Emma worked alongside her brother Amory Curtis, who had moved to Melrose in 1901 after running a successful business in Boston. He purchased the entire east side of Crystal Street. They began experimenting with marshmallow crème in their basement at 17 Crystal Street. Demand grew so quickly that by 1913, the Curtis Marshmallow Factory was built at 33 Crystal Street — across from where the tennis courts are — making it one of the early commercial producers of marshmallows in the United States.
Their signature product, Snowflake Marshmallow Crème, won a gold medal at the Panama-Pacific Exposition in 1915, putting Melrose on the map in the sweetest way possible.

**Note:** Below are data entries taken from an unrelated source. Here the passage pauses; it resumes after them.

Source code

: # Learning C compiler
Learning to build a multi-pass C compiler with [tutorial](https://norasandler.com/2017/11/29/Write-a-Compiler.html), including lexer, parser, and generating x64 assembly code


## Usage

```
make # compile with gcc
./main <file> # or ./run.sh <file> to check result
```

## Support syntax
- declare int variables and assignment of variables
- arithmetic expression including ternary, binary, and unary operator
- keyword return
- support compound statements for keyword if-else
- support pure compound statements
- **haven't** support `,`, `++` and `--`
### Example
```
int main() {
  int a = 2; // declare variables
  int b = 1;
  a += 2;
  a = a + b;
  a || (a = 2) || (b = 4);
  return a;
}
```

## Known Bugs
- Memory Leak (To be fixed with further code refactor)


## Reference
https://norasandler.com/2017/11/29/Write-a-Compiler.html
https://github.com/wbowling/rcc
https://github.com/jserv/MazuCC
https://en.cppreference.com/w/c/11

Emma was the driving force behind making marshmallow crème popular. She developed recipes, published them in brochures, promoted them in newspaper columns, and even hosted a weekly radio show — bringing marshmallow crème into homes across the country, especially throughout New England.

During World War I, Emma, Paul Revere’s great-great-great-granddaughter, introduced the “Liberty Sandwich”. The peanut butter and marshmallow crème on oat bread was a creative solution to meat rationing. Years later, the company introduced SMAC Marshmallow and printed peanut butter and marshmallow sandwiches right on the label — one of the earliest known versions of what we now call the fluffernutter.
Emma Curtis died in 1948, the day before her 85th birthday. Amory, who was much younger, continued to run the company with a cousin until 1962. The business closed that year after arsonists burned down the Curtis Marshmallow Factory, and the company never recovered. The building was demolished in 1968.
Emma Curtis didn’t just make candy. She built a business. She redefined how a product was marketed.
From Crystal Street to lunch boxes across New England — her story is as rich as it is sweet.